There are as many ways of sharpening carving chisels as there are carvers. I haven't read Cris Pyes methods but will make the effort as I'm always interested.

I have about 6 or 7 Vee gouges of varying sweeps and sizes and haven't really had a problem keeping them sharp. When I first started years ago A good friend who was a very accomplished carver showed me to treat each side of the blade as a seperate edge being careful to keep them the same and "balanced". The danger with V gouges is that you end up with a nib at the bottom of the V then the temptation to round off the bottom which is a mistake. Just have to be careful.

As far as bevelling the inside face. I personally would never do that but different strokes for different folks and I'm not saying it's wrong. Sometimes you create a tiny bevel at the bottom of the V in removing the nib.

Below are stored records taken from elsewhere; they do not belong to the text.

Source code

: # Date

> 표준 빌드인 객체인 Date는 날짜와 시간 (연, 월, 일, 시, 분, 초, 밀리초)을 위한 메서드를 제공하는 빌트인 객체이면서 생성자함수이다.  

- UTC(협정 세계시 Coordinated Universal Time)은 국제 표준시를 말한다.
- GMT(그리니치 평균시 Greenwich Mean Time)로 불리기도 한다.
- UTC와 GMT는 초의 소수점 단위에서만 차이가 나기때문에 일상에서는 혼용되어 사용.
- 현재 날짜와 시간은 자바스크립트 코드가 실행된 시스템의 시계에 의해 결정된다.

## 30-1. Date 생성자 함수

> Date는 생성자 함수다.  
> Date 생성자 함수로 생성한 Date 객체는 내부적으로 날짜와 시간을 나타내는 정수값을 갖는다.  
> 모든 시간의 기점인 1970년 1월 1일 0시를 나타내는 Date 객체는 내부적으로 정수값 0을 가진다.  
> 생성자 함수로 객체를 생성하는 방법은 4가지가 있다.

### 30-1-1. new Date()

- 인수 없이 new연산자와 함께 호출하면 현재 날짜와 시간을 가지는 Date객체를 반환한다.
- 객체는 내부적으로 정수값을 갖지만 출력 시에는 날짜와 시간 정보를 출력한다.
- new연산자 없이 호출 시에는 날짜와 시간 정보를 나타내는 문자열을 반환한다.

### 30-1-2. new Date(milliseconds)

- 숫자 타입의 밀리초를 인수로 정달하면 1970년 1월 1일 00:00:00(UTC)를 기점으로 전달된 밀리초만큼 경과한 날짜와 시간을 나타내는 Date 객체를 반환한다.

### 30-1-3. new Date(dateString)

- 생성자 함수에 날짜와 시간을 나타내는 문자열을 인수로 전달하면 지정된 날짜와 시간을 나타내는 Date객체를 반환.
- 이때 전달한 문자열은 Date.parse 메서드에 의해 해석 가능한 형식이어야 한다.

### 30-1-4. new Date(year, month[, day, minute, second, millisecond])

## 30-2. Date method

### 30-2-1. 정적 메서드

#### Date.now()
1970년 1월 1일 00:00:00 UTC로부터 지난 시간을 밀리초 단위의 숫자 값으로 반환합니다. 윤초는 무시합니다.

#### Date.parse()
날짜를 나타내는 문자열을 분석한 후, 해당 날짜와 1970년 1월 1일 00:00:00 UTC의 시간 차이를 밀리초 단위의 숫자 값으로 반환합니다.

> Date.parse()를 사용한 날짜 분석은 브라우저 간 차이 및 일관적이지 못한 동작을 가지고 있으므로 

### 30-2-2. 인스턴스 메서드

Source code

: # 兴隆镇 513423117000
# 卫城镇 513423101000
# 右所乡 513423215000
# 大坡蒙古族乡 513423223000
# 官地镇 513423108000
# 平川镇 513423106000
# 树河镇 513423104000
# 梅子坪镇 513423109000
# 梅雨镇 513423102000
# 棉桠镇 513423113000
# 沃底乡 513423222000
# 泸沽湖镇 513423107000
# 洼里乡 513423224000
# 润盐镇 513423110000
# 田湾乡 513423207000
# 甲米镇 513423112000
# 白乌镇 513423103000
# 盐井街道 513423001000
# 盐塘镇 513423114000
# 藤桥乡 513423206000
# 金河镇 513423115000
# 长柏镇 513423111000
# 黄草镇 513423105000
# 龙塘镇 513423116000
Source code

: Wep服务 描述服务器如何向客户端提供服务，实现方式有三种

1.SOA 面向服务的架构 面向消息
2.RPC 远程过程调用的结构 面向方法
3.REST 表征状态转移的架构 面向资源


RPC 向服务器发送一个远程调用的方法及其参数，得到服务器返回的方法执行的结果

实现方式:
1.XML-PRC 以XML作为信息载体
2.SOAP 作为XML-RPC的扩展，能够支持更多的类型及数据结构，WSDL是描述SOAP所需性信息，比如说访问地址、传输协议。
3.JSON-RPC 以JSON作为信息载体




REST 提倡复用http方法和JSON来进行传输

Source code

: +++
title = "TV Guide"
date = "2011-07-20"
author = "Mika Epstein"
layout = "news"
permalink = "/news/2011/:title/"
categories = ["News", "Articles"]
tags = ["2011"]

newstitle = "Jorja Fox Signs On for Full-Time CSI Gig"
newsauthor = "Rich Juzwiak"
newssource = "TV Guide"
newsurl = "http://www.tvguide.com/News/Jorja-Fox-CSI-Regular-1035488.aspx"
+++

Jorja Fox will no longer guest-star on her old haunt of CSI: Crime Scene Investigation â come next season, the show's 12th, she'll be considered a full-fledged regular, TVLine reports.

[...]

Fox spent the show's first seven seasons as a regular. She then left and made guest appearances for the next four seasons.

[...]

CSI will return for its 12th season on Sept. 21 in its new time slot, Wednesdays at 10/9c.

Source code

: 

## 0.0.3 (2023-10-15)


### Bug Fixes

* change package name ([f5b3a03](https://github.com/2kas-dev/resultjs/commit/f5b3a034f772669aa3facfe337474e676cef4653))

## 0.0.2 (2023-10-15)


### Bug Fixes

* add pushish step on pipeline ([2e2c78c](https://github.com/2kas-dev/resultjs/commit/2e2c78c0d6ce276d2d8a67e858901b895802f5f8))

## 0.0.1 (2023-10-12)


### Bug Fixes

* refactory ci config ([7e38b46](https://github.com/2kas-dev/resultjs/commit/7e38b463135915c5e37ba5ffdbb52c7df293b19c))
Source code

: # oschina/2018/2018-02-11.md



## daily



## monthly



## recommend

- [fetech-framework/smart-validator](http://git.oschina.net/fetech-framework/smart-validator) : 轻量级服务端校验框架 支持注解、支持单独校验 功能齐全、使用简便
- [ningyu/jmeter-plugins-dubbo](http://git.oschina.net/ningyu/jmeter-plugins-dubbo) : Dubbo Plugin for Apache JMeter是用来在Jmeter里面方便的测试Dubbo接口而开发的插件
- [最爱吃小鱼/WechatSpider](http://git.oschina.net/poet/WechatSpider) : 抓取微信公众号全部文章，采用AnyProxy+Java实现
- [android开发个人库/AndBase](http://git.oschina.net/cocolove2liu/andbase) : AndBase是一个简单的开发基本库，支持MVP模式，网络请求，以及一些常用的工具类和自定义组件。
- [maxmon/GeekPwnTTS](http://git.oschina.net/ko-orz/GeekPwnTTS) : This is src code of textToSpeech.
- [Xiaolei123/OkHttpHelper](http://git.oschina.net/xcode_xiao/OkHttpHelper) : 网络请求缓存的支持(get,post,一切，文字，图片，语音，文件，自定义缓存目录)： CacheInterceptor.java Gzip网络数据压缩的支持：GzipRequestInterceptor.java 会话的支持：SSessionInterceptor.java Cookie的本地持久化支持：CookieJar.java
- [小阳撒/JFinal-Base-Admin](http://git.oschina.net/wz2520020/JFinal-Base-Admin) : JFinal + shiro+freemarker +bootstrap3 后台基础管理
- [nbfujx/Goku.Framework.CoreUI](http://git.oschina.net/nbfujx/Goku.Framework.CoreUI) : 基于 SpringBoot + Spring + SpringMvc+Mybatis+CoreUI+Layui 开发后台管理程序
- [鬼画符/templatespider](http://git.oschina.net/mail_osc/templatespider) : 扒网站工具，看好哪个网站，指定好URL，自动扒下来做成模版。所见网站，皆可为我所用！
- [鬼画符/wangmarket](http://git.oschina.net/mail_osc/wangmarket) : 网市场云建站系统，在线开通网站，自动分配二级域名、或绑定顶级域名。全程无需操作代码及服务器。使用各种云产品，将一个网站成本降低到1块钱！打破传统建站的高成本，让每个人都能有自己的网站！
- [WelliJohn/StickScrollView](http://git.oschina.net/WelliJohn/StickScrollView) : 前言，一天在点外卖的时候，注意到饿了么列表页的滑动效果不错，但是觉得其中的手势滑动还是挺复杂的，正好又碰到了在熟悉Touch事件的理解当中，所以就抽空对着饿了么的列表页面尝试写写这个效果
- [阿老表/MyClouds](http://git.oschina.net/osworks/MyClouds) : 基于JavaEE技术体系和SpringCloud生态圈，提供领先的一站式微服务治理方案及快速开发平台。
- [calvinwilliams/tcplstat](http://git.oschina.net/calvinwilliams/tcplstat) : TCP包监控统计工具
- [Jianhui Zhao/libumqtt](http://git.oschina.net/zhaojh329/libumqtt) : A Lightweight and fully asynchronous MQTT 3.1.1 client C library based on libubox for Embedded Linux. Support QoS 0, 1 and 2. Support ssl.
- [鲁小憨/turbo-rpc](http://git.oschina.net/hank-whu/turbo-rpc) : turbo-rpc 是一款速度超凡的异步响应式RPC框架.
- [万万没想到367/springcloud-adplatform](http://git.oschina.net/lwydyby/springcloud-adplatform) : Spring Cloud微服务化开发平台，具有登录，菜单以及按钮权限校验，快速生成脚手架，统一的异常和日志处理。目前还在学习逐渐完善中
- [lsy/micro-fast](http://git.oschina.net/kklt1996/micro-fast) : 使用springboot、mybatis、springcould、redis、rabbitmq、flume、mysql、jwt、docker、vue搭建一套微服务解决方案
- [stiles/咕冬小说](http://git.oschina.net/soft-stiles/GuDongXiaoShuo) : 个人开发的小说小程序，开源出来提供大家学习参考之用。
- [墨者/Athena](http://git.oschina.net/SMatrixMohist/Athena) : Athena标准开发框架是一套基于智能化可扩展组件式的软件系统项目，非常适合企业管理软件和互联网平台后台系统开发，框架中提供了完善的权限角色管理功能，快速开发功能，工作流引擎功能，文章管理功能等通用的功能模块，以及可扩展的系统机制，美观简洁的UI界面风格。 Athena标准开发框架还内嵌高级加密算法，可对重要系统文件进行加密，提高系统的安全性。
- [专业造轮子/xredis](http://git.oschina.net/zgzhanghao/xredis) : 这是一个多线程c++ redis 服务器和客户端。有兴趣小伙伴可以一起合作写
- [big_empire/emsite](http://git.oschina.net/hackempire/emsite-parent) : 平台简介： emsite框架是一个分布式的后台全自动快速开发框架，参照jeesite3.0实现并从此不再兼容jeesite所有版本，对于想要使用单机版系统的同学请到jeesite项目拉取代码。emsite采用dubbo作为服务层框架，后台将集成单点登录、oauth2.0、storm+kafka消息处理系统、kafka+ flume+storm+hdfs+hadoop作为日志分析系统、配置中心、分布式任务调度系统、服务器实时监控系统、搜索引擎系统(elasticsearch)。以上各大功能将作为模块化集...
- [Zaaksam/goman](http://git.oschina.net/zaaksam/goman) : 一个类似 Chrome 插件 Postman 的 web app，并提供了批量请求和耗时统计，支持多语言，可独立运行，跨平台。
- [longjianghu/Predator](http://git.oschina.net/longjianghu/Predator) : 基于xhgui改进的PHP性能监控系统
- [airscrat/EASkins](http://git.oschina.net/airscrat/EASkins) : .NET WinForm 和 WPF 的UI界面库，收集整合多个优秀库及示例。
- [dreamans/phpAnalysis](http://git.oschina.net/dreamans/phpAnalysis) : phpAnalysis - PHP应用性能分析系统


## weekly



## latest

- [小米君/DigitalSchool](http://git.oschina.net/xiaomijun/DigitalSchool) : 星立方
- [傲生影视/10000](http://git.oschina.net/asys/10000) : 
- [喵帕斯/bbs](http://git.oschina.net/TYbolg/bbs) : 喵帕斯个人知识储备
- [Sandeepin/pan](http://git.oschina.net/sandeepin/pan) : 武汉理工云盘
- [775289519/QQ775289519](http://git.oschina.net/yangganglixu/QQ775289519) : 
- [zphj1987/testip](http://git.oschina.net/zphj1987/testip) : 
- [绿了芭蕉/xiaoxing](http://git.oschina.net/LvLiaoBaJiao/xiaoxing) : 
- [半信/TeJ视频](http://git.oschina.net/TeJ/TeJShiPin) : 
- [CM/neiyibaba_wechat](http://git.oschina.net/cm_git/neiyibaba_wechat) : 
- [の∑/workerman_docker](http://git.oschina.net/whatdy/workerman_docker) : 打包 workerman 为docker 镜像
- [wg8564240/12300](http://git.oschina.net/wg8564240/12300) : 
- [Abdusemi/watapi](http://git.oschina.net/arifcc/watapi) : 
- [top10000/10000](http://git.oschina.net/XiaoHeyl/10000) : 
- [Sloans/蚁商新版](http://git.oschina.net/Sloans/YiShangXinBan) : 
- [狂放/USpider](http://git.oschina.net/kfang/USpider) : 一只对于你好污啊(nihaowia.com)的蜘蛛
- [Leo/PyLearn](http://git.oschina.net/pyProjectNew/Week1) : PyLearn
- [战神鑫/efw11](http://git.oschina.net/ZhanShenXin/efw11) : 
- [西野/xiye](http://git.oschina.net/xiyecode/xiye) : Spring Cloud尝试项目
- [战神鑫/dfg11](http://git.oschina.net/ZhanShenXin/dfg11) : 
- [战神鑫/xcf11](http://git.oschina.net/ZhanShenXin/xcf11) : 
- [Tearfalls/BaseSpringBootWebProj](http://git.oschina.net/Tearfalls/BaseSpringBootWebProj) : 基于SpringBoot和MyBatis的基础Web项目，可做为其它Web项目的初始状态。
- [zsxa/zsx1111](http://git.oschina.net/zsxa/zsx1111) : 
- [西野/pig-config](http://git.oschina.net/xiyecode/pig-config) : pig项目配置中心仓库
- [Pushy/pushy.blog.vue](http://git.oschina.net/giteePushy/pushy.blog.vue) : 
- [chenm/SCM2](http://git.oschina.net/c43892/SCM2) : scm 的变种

The secret is not to produce a nib in the first place.

You'll find that most carvers are a bit like turners in that they are continually sharpening the tools whilst busy. Turners on a wheel , carvers with just a couple of strokes on a strop treated with compound or metal polish. Plenty of sources of scrap leather such as old belts, shoes etc and for a very nominal sum get a leather sole and some offcuts from a shoe repairer.
My chisels are like razors and cutting most woods should be easy, The bevel should be as smooth and polished as possible and will leave a polished surface where the bevel presses down during the cut. Bevels really should be adjusted to suit the wood you are carving. e.g. steep for say oak and shallow for lime etc. but your chisels would soon be ground away so I rarely bother as I feel as long as razor sharp they will work. You do risk chipping the edges on hard woods if using a shallow angle so have to be more careful.
My mate had 2 sets of his favourite tools for just that reason but only numbered 6 or so in each set.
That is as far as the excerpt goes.